▶ [PROBLEM DESCRIPTION] Start at the line with "Path to contigs" in the records below, stop at the line with "Type of contigs", and return every line in that span exactly, the two end lines included.

++++++++++

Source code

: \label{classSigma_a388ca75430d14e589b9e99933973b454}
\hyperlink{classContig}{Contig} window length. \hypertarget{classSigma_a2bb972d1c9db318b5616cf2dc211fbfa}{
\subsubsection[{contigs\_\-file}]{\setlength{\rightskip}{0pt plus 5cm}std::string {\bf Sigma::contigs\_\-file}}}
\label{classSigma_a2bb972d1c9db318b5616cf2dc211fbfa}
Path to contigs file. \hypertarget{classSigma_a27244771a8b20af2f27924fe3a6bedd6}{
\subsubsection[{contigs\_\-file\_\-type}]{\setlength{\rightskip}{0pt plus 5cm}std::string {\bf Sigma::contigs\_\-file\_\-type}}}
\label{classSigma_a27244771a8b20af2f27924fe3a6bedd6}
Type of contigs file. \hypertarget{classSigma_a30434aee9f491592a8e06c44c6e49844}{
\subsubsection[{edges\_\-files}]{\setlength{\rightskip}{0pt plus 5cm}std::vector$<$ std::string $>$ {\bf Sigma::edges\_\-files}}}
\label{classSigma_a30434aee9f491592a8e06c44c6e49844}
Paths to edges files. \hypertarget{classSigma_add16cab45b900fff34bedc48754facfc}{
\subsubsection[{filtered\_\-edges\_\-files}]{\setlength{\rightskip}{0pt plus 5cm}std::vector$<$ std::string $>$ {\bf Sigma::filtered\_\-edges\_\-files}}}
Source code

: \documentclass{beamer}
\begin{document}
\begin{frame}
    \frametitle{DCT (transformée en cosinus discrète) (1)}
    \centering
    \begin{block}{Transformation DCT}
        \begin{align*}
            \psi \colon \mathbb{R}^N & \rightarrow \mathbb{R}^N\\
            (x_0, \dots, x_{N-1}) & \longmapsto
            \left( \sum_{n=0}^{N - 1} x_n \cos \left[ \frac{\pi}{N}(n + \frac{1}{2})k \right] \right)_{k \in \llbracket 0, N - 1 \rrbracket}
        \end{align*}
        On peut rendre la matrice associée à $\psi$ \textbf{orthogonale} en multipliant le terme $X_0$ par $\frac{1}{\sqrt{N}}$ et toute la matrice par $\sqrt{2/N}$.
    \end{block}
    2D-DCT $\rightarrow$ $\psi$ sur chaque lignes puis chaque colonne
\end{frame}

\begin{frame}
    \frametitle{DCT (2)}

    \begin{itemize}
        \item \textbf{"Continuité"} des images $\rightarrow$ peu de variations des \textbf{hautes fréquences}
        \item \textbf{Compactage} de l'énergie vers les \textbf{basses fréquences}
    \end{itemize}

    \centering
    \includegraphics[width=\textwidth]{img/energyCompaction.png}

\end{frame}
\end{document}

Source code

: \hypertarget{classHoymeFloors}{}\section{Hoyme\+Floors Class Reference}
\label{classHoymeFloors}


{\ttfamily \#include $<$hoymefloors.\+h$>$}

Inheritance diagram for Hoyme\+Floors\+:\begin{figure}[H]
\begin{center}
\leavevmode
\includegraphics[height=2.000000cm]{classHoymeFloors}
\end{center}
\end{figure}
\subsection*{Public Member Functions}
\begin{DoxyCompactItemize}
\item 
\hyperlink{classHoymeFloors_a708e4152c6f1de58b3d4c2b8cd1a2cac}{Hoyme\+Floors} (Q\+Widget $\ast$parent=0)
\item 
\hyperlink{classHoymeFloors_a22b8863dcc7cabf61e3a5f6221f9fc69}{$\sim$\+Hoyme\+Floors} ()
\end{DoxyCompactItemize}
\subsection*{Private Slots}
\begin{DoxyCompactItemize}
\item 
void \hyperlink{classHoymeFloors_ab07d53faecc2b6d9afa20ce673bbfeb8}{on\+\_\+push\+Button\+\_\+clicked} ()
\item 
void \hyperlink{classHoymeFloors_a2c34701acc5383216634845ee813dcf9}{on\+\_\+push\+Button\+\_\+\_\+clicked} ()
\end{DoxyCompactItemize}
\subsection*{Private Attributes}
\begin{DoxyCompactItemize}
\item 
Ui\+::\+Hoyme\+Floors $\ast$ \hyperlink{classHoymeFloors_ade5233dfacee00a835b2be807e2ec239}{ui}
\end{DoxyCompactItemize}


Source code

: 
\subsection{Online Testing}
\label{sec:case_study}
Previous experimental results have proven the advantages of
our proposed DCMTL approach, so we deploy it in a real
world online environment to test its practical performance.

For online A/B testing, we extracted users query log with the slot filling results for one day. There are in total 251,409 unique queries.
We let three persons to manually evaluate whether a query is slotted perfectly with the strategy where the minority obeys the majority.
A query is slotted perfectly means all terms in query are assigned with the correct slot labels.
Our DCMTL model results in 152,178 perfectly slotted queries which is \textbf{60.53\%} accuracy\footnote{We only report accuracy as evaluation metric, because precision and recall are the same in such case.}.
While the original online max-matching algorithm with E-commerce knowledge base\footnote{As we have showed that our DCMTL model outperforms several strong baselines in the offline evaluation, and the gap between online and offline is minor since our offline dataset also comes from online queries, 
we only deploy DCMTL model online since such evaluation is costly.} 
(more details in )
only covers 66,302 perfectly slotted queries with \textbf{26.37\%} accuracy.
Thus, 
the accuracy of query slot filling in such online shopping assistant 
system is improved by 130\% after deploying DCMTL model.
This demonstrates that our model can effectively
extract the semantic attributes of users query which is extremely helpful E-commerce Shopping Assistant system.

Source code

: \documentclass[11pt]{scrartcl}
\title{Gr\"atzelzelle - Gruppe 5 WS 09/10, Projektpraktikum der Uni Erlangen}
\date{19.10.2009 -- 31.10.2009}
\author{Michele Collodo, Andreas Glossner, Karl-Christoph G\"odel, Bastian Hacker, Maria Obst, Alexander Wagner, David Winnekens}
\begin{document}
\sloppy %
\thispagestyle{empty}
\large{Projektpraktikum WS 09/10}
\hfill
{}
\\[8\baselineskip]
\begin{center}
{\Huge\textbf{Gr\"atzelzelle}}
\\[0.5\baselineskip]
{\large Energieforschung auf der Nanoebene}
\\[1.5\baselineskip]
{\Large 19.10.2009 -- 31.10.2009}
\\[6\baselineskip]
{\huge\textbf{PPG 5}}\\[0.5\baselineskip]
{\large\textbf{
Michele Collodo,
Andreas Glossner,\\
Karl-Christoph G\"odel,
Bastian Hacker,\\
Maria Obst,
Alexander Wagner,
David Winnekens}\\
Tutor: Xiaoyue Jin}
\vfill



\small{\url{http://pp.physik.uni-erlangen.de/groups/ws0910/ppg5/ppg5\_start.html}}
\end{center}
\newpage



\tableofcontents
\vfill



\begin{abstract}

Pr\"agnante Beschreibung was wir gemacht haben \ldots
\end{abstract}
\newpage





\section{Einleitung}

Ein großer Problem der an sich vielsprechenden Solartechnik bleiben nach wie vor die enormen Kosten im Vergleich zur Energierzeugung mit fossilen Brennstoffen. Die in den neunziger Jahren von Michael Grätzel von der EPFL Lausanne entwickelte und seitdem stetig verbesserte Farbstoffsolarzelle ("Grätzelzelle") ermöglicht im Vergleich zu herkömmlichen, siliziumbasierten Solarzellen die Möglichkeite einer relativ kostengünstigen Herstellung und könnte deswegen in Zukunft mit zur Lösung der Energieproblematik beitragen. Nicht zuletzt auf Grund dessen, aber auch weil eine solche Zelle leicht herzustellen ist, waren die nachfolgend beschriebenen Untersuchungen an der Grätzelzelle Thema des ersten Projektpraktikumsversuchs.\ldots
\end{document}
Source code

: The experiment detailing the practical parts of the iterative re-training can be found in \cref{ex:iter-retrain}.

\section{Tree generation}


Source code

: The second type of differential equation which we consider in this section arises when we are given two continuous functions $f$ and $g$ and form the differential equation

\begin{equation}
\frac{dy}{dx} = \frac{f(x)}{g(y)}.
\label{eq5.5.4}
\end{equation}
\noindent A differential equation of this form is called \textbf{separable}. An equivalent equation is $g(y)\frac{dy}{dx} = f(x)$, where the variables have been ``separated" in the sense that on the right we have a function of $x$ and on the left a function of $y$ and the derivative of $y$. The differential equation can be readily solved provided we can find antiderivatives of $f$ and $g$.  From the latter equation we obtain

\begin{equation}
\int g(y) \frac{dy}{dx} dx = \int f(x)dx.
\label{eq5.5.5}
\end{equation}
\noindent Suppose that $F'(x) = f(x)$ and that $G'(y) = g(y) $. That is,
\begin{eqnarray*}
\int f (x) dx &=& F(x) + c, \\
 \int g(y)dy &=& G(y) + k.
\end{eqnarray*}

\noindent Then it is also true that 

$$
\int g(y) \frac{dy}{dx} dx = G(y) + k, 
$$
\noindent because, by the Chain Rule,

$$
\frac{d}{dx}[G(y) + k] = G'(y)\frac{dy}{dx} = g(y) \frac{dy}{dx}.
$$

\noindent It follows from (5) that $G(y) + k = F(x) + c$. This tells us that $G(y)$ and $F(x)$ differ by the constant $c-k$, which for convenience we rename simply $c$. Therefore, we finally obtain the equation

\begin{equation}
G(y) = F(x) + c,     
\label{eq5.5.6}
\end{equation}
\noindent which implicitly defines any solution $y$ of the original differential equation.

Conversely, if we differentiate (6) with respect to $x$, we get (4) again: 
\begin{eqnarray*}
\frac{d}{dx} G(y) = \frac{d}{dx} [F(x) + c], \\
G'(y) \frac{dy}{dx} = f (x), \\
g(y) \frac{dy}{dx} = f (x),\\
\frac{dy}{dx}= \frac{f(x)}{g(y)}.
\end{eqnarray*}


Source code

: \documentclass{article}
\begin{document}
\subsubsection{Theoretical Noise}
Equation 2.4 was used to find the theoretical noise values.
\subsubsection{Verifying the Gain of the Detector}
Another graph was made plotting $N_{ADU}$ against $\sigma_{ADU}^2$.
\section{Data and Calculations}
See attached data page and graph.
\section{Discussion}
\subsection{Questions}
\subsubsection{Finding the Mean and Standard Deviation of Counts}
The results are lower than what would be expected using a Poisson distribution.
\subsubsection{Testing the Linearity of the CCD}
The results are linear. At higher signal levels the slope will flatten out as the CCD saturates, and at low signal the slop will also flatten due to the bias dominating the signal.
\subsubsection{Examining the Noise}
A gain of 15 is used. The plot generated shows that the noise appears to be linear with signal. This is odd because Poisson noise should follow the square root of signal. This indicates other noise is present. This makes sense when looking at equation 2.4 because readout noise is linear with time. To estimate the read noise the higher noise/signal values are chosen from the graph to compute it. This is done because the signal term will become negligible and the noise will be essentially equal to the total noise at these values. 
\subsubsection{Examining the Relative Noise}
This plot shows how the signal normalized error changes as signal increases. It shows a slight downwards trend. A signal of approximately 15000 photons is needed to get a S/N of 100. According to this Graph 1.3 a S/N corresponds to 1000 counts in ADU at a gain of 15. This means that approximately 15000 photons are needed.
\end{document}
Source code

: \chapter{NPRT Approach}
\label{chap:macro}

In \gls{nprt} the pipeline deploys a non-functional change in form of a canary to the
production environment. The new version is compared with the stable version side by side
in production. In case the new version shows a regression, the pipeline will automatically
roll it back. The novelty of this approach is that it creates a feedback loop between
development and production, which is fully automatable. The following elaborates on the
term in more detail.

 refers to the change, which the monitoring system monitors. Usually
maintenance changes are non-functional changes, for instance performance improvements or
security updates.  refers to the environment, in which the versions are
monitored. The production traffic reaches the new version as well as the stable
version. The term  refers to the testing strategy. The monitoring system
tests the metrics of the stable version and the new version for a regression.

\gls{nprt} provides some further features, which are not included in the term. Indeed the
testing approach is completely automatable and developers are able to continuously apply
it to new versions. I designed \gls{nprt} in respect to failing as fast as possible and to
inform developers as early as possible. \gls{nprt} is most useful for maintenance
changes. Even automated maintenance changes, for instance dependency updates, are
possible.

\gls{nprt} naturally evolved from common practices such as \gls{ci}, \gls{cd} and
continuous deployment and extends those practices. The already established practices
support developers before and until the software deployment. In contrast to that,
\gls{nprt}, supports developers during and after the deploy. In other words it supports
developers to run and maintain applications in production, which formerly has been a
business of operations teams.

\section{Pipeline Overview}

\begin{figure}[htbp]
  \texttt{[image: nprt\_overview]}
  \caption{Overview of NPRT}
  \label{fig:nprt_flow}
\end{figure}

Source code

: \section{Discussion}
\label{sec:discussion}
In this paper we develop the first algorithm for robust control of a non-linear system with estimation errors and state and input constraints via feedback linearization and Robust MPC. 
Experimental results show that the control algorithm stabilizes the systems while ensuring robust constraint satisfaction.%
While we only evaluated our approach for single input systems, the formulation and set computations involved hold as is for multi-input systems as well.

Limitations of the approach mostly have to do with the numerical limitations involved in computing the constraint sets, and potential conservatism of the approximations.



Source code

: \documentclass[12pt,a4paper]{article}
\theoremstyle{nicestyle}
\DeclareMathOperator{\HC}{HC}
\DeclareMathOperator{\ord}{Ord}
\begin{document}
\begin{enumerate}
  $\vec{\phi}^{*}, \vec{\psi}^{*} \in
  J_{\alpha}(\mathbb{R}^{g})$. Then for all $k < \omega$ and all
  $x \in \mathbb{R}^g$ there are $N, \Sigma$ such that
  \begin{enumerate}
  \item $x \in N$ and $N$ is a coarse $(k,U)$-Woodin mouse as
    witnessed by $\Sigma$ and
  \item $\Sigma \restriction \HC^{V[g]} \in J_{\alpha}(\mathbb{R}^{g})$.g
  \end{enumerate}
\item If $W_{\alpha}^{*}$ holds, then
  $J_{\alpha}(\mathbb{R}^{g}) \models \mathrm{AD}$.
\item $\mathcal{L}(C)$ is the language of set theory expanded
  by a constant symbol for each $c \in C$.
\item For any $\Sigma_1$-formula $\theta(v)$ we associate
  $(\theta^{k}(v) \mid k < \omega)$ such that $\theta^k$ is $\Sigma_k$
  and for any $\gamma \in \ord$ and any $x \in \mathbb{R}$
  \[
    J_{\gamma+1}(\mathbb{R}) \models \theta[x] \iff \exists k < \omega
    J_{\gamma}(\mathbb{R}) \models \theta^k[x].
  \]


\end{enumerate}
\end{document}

++++++++++

▶ [EXERCISE OUTPUT]
Path to contigs file. \hypertarget{classSigma_a27244771a8b20af2f27924fe3a6bedd6}{
\subsubsection[{contigs\_\-file\_\-type}]{\setlength{\rightskip}{0pt plus 5cm}std::string {\bf Sigma::contigs\_\-file\_\-type}}}
\label{classSigma_a27244771a8b20af2f27924fe3a6bedd6}
Type of contigs file. \hypertarget{classSigma_a30434aee9f491592a8e06c44c6e49844}{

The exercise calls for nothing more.